> _What the task asks_:
For the entries below, report every line that includes the word "awdsza".

━━ Records

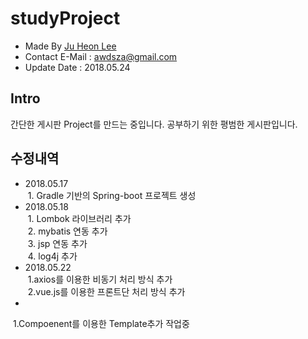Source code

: # studyProject
- Made By <a href="https://github.com/awdsza">Ju Heon Lee</a>
- Contact E-Mail : awdsza@gmail.com
- Update Date : 2018.05.24

## Intro
간단한 게시판 Project를 만드는 중입니다. 공부하기 위한 평범한 게시판입니다.
## 수정내역
- 2018.05.17</br>
  1. Gradle 기반의 Spring-boot 프로젝트 생성
- 2018.05.18</br>
  1. Lombok 라이브러리 추가</br>
  2. mybatis 연동 추가</br>
  3. jsp 연동 추가</br>
  4. log4j 추가</br>
- 2018.05.22</br>
  1.axios를 이용한 비동기 처리 방식 추가</br>
  2.vue.js를 이용한 프론트단 처리 방식 추가</br>
- </br>
  1.Compoenent를 이용한 Template추가 작업중</br>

━━━━

> _Answer to the problem_:
- Made By <a href="https://github.com/awdsza">Ju Heon Lee</a>
- Contact E-Mail : awdsza@gmail.com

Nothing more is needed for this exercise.